Supplied material
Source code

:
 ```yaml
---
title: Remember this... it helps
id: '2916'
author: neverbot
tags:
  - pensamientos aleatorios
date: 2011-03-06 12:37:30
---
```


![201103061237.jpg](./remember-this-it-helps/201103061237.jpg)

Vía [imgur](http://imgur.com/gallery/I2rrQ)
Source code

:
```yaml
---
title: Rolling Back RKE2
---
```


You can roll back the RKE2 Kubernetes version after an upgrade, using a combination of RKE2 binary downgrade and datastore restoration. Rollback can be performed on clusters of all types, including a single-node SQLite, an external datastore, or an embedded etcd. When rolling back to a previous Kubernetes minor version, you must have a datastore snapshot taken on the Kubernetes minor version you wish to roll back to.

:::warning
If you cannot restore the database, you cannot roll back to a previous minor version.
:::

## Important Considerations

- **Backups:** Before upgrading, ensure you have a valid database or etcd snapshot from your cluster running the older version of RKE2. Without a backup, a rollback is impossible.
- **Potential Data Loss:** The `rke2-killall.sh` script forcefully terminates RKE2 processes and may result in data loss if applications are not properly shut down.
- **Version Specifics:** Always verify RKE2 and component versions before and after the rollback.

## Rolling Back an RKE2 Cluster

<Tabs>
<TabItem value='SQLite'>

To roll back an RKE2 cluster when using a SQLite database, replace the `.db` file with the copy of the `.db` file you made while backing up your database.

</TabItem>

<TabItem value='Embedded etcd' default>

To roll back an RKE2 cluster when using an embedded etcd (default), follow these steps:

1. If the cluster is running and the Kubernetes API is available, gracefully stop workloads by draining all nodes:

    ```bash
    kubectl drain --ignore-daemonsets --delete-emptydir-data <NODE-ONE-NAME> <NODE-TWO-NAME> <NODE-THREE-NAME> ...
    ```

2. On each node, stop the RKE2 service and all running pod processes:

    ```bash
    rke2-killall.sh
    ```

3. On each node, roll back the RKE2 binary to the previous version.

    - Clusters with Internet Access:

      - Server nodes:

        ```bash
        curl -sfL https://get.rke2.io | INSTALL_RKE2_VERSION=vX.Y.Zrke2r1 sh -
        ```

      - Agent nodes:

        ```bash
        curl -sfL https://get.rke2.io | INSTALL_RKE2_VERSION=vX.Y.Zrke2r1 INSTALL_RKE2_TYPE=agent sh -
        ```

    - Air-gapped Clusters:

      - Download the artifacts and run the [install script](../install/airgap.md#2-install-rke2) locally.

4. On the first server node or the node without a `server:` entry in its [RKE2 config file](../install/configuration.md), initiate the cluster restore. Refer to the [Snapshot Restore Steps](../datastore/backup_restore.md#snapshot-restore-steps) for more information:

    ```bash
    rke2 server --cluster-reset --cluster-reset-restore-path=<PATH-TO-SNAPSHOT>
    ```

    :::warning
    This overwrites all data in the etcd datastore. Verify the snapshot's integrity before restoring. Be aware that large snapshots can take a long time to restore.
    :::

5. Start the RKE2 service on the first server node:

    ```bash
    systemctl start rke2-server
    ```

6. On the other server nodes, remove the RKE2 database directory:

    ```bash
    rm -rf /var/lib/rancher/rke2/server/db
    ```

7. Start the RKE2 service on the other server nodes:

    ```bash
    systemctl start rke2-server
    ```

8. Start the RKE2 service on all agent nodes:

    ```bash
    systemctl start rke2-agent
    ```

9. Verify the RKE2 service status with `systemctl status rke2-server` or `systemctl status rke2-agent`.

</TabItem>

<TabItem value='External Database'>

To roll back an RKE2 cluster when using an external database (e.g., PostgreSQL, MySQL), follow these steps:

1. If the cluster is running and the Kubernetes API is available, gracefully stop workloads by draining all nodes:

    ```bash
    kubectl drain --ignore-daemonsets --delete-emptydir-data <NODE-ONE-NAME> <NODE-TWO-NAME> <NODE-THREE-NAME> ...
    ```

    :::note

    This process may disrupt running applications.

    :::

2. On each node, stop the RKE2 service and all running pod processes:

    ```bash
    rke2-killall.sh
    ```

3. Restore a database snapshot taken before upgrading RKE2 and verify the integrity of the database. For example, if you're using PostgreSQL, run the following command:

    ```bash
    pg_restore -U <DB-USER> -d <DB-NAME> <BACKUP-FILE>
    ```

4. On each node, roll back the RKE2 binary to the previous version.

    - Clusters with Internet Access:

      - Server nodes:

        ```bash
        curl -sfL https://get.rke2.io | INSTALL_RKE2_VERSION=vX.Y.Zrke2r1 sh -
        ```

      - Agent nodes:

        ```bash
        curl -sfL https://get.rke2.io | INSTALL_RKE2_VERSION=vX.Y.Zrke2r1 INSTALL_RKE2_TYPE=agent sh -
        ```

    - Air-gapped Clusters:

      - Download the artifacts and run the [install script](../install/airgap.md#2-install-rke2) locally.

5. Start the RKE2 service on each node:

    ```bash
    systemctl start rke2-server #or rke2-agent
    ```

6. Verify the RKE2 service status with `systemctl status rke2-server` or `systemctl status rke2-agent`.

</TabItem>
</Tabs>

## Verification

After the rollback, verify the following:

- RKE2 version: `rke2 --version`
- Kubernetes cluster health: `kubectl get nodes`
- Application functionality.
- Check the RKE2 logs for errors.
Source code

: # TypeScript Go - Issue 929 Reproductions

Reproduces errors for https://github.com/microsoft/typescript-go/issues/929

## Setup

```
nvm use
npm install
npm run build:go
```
* * *
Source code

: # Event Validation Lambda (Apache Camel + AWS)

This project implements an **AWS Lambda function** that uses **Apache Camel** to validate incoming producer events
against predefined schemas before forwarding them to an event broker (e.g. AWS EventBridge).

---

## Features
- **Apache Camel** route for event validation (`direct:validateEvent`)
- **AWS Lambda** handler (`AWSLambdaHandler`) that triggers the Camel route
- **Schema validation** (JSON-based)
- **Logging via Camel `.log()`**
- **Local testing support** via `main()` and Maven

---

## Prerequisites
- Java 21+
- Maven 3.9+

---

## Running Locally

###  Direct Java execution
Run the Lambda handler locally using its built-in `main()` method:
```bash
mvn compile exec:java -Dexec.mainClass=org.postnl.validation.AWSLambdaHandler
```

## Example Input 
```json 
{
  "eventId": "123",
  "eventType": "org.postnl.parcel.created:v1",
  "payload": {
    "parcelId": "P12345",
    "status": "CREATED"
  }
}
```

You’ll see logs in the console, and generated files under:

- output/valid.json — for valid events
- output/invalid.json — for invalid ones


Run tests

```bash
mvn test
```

Task directions
Go through the data, and copy each line in which the word "previous" appears.

Your response
You can roll back the RKE2 Kubernetes version after an upgrade, using a combination of RKE2 binary downgrade and datastore restoration. Rollback can be performed on clusters of all types, including a single-node SQLite, an external datastore, or an embedded etcd. When rolling back to a previous Kubernetes minor version, you must have a datastore snapshot taken on the Kubernetes minor version you wish to roll back to.
If you cannot restore the database, you cannot roll back to a previous minor version.
3. On each node, roll back the RKE2 binary to the previous version.
4. On each node, roll back the RKE2 binary to the previous version.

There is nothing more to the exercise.